UPDATE 3: coming back to my initial problem
My code was wrong. MIN(c.cons_dt) in the subquery is wrong. Correct is MIN(c2.cons_dt). Now it gives the expected results. I suppose because c2.cons_dt belongs to the subquery.

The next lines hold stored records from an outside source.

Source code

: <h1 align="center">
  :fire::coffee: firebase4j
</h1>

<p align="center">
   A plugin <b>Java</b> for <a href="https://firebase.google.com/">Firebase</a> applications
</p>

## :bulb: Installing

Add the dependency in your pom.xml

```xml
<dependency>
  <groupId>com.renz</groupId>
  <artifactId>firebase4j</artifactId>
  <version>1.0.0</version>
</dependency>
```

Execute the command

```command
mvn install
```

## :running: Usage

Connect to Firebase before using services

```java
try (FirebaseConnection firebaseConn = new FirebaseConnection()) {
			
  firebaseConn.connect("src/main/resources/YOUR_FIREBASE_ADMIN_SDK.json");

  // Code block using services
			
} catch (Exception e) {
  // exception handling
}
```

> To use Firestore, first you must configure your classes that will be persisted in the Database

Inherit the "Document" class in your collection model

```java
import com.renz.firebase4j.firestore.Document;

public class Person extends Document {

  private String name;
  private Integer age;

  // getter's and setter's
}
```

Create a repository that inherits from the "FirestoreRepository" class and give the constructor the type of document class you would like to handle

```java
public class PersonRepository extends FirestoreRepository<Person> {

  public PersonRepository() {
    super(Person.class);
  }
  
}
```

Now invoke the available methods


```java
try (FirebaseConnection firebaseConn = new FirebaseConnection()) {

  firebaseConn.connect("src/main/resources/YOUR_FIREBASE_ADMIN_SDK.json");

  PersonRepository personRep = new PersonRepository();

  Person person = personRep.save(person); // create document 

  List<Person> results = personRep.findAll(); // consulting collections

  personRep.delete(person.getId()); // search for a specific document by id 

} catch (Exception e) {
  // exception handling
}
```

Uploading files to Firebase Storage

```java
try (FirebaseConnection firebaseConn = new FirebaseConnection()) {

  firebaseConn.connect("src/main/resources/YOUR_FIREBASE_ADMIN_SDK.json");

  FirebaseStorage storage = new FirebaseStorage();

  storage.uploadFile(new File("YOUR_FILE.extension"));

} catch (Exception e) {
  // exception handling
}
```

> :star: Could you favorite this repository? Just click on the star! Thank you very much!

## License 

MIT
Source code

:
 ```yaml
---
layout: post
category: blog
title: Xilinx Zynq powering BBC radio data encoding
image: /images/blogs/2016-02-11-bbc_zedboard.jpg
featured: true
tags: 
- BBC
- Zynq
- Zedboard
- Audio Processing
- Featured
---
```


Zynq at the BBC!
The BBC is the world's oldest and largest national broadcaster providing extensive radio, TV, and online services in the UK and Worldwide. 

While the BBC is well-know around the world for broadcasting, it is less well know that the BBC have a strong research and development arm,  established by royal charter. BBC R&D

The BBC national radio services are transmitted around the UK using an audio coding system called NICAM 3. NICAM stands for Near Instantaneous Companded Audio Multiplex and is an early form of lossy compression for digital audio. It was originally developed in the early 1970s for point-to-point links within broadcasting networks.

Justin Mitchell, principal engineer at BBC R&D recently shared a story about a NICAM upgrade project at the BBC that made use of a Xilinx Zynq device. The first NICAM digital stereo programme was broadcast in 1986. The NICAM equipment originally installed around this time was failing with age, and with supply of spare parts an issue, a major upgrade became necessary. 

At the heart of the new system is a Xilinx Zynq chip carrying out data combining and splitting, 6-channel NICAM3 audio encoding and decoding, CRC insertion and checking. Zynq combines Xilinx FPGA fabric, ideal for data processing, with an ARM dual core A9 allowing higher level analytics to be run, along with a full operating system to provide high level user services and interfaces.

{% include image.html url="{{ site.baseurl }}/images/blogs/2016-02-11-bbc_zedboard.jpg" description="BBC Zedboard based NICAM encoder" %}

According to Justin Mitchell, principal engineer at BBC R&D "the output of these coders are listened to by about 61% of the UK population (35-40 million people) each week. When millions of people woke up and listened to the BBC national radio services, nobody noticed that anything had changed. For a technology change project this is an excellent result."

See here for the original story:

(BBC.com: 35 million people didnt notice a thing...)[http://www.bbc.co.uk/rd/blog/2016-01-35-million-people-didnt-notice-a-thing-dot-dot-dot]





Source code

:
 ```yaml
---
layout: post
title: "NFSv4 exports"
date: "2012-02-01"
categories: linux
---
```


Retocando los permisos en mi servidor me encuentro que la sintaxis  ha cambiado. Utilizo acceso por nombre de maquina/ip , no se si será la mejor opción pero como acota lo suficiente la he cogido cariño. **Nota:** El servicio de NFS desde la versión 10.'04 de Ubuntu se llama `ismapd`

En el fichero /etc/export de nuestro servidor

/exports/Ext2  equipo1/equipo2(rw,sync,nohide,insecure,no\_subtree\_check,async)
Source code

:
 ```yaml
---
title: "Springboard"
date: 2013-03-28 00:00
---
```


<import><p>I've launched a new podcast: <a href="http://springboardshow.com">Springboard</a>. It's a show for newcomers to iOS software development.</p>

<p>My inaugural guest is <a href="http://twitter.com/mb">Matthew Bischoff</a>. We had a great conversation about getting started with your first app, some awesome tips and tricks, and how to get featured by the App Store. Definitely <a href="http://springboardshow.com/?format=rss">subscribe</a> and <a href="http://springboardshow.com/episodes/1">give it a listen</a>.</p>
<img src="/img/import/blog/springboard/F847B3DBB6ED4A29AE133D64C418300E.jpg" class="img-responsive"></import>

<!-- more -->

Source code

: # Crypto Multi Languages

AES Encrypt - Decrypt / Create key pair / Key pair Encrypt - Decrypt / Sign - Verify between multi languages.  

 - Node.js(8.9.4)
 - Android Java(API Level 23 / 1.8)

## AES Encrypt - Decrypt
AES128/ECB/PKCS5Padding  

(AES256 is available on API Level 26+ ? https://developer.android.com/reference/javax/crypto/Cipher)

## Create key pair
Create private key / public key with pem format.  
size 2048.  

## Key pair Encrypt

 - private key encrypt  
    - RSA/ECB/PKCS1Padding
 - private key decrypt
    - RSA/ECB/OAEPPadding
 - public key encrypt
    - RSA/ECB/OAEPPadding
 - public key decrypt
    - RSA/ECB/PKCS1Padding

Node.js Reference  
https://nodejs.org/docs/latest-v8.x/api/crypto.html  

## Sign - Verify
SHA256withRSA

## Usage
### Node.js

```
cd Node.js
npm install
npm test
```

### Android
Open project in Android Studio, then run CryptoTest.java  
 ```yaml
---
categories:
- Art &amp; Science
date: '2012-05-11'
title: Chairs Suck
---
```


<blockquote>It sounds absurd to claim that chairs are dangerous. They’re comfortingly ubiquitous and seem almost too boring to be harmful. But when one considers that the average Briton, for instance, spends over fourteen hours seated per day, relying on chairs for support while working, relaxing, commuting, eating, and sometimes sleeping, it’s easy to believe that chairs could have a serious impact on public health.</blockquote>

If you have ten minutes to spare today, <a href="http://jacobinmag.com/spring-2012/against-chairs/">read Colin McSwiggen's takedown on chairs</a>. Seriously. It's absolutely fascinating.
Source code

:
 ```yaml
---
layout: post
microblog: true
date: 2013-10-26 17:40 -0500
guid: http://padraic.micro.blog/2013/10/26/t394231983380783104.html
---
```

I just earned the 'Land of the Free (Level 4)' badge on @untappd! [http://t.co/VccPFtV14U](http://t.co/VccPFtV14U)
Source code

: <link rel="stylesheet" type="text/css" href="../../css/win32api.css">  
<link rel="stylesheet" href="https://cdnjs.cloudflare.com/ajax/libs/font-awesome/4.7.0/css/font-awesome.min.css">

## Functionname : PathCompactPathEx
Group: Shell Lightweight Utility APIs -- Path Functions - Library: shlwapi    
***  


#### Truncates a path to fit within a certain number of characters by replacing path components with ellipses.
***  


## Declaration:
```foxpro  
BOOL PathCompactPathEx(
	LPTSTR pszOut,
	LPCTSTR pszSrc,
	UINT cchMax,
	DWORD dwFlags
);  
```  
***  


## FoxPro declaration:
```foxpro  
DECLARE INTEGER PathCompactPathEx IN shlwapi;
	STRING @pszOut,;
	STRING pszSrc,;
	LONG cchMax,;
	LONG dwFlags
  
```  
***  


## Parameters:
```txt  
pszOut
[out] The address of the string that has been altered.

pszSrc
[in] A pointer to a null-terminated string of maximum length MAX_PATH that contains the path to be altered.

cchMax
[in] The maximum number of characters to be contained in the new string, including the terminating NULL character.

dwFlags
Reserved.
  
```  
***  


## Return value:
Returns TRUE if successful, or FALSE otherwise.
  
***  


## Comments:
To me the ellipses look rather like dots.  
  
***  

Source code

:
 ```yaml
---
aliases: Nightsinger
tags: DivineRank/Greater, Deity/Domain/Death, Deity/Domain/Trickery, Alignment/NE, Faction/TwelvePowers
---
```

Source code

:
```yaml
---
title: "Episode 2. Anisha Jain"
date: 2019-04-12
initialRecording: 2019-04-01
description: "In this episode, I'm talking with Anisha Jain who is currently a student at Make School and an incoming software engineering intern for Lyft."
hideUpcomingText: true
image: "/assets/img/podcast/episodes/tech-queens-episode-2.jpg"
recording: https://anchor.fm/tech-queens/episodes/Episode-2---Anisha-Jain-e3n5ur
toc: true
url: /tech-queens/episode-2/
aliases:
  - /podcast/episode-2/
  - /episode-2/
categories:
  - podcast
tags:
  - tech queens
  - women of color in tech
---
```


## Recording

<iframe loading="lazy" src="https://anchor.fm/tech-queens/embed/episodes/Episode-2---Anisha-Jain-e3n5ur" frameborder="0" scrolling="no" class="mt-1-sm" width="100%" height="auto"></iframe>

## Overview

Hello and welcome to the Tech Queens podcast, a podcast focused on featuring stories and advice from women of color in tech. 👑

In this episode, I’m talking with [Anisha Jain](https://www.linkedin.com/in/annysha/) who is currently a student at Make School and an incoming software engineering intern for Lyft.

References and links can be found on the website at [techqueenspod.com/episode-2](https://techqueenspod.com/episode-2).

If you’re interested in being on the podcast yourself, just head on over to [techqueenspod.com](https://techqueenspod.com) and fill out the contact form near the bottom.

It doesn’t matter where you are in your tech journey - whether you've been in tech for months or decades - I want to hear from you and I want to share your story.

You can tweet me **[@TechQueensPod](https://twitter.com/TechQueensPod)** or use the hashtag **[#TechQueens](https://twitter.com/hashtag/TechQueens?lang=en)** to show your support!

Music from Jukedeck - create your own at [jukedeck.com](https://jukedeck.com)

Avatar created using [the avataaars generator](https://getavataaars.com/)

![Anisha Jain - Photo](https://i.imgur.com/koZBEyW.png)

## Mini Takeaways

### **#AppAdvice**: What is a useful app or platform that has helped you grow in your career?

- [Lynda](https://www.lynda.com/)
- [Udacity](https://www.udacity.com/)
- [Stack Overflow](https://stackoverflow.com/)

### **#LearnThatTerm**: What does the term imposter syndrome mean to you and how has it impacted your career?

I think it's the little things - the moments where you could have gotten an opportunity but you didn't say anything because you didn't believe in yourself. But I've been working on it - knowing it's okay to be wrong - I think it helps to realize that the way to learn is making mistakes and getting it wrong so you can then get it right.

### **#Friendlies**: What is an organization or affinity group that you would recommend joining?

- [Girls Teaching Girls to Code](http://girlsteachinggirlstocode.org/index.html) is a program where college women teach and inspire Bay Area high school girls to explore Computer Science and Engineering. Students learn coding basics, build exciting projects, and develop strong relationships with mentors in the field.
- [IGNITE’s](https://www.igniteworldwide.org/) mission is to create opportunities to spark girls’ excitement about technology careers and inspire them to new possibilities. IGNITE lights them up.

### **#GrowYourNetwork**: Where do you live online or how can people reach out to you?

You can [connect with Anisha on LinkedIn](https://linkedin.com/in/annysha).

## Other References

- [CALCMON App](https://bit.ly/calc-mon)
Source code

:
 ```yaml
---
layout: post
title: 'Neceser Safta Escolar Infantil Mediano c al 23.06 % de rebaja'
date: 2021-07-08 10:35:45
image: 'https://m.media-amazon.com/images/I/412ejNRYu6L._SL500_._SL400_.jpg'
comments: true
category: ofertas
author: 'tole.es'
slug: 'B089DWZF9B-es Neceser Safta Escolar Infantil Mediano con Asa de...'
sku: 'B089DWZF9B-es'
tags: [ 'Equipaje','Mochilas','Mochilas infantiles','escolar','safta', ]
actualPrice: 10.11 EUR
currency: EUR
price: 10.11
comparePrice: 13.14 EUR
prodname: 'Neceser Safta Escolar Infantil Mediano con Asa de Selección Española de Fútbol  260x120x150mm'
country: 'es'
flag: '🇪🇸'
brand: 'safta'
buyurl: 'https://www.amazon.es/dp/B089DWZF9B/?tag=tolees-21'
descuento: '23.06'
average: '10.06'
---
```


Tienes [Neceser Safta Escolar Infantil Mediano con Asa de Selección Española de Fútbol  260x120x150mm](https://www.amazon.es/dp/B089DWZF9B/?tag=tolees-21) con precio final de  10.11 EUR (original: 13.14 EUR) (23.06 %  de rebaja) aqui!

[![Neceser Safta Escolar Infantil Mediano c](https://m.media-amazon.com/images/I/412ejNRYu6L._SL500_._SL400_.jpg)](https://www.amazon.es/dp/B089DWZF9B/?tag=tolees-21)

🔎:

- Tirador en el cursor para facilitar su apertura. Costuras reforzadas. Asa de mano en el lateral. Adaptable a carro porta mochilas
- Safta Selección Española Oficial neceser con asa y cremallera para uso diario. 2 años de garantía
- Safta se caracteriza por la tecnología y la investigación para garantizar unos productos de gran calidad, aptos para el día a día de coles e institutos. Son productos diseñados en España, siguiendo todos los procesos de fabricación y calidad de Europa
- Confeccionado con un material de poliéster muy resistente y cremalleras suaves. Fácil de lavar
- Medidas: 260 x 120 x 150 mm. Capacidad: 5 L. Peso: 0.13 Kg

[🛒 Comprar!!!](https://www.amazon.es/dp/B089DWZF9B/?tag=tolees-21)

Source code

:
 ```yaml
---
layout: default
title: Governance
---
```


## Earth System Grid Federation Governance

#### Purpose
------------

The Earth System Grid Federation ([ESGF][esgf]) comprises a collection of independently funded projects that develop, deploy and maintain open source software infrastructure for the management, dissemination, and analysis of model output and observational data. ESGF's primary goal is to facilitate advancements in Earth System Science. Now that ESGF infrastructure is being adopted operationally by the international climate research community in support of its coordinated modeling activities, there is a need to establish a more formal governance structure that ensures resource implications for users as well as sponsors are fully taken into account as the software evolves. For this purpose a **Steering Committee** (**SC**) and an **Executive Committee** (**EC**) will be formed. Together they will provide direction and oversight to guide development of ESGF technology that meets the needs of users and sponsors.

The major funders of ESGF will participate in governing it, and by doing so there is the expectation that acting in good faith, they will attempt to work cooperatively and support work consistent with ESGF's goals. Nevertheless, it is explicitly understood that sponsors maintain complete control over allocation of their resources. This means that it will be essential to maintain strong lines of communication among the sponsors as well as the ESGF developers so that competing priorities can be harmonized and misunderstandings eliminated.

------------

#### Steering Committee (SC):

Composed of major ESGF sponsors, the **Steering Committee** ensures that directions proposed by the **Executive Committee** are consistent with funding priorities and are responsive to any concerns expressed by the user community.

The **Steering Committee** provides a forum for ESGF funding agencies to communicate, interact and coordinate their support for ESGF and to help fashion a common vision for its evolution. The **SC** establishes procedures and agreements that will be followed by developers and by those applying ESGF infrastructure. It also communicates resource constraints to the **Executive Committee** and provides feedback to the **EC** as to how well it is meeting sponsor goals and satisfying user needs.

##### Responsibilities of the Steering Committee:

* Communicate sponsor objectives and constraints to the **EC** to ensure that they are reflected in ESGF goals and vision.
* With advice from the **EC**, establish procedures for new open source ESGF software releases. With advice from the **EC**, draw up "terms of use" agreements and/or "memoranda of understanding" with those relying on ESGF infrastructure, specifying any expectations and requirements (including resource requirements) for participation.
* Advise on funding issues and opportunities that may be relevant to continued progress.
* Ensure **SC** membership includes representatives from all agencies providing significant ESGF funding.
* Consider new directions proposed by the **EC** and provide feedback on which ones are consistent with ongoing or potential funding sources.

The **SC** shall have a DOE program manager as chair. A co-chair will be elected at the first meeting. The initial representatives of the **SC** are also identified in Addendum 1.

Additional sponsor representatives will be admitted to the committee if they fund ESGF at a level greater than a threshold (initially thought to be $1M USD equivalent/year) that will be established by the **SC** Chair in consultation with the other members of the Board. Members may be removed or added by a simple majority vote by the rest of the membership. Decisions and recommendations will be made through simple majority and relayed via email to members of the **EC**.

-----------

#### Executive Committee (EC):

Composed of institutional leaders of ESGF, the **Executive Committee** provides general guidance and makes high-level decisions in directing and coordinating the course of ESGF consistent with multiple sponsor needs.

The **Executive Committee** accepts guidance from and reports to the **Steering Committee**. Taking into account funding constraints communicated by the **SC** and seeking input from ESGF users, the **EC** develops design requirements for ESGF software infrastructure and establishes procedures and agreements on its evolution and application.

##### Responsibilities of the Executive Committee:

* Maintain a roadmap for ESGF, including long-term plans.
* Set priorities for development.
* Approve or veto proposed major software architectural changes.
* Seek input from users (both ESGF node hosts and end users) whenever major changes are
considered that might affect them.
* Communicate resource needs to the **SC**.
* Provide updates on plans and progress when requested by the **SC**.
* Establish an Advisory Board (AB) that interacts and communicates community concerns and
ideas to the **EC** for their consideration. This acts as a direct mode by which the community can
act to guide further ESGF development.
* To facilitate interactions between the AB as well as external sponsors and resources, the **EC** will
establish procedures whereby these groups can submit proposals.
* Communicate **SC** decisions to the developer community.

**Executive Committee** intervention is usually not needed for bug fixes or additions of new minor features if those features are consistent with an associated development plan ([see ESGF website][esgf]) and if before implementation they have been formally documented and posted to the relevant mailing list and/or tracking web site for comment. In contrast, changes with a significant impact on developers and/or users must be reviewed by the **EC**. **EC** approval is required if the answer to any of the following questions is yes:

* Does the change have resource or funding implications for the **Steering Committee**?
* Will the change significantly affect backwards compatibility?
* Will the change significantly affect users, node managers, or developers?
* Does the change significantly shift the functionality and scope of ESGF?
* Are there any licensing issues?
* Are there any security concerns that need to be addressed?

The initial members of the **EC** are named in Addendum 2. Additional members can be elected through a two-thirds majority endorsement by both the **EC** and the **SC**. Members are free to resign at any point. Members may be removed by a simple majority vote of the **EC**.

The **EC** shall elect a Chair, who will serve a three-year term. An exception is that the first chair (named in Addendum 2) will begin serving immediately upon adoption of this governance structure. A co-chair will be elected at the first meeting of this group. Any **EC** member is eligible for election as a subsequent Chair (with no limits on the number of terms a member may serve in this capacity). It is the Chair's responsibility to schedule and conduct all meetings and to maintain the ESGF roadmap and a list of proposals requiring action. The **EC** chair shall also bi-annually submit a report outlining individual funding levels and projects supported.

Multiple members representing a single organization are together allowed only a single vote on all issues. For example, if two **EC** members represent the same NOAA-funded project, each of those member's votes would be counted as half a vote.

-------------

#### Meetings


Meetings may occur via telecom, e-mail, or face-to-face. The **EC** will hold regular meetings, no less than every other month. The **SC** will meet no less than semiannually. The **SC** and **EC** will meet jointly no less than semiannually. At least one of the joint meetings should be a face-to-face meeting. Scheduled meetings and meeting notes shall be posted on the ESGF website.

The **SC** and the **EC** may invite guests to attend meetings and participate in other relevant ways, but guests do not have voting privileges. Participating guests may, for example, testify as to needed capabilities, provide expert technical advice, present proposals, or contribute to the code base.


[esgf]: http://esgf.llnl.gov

SELECT c.*, m.start_dt, m.atc
, (SELECT MIN(c2.cons_dt)
FROM test0.c0 c2
WHERE c.id = c2.id
AND c2.cons_dt BETWEEN c.cons_dt + INTERVAL 1 DAY AND c.cons_dt + INTERVAL 30 DAY
) AS stop_dt
FROM test0.c0 c
LEFT OUTER JOIN test0.m0 m ON c.id = m.id AND c.cons_dt = m.start_dt
;
Here is an alternative:
SELECT c.*, m.start_dt, m.atc
, (SELECT c2.cons_dt
FROM test0.c0 c2
WHERE c.id = c2.id
AND c2.cons_dt BETWEEN c.cons_dt + INTERVAL 1 DAY AND c.cons_dt + INTERVAL 30 DAY
ORDER BY c.id, cons_dt
LIMIT 1
) AS stop_dt
FROM test0.c0 c
LEFT OUTER JOIN test0.m0 m ON c.id = m.id AND c.cons_dt = m.start_dt
;
Putting together: my initial code was wrong. Thanks to this I learnt sql_mode ONLY_FULL_GROUP_BY
.
When you mix normal columns with aggregate functions, you need to include the GROUP BY
clause.
Make sure your server has ONLY_FULL_GROUP_BY
mode set as it will catch many of the incorrect queries.